2025-09-07 08:04:18 +00:00 · 2022-05-19 22:21:41 +08:00 · 2022-05-19 22:21:41 +08:00 · 1edc0fa841
commit 1edc0fa841
parent 6085ab64ef
1 changed files with 155 additions and 8 deletions
--- a/egs/librispeech/ASR/pruned_transducer_stateless4/optim.py
+++ b/egs/librispeech/ASR/pruned_transducer_stateless4/optim.py
@ -16,7 +16,7 @@
 from typing import List, Optional, Union, Tuple, List
-
+from lhotse.utils import fix_random_seed
 import torch
 from torch import Tensor
 from torch.optim import Optimizer
@ -652,7 +652,7 @@ class Cain(Optimizer):
            orig_dim = dim
        step = state["step"]
        must_store_stats, must_zero_stats = self._must_store_stats(step)

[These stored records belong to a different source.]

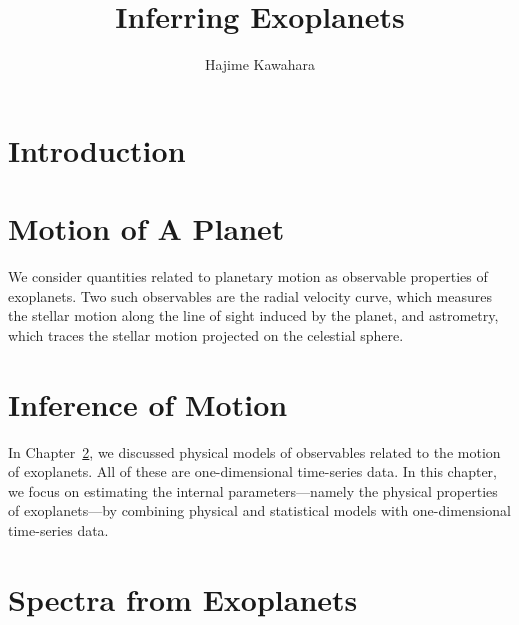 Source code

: \documentclass[a4paper,twocolumn]{report}
\begin{document}
\title{Inferring Exoplanets}
\author{Hajime Kawahara}
\maketitle

\tableofcontents

\chapter{Introduction}




\chapter{Motion of A Planet}\label{ch:motion}
We consider quantities related to planetary motion as observable properties of exoplanets. Two such observables are the radial velocity curve, which measures the stellar motion along the line of sight induced by the planet, and astrometry, which traces the stellar motion projected on the celestial sphere.




\chapter{Inference of Motion}\label{ch:infer}

In Chapter~\ref{ch:motion}, we discussed physical models of observables related to the motion of exoplanets. All of these are one-dimensional time-series data. In this chapter, we focus on estimating the internal parameters—namely the physical properties of exoplanets—by combining physical and statistical models with one-dimensional time-series data.






\chapter{Spectra from Exoplanets}
\end{document}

-        if must_store_stats and allow_store_stats:
+        if must_store_stats and allow_store_stats and forward:
            # store stats for 100 iters preceding when we estimate the
            # transform.
            stats_name = f"cov_{orig_dim}"
@ -673,7 +673,7 @@ class Cain(Optimizer):
                                              dtype=grad.dtype)
        must_estimate_transform = self._must_estimate_transform(step)
-        if must_estimate_transform:
+        if must_estimate_transform and forward:
            stats_name = f"cov_{orig_dim}"
            cov = state[stats_name]
            l, U = cov.symeig(eigenvectors=True)
@ -832,6 +832,152 @@ class LRScheduler(object):
                f" of group {group} to {lr:.4e}."
            )
 class Eve(Optimizer):
    """
    Implements Eve algorithm.  This is a modified version of AdamW with a special
    way of setting the weight-decay / shrinkage-factor, which is designed to make the
    rms of the parameters approach a particular target_rms (default: 0.1).  This is
    for use with networks with 'scaled' versions of modules (see scaling.py), which
    will be close to invariant to the absolute scale on the parameter matrix.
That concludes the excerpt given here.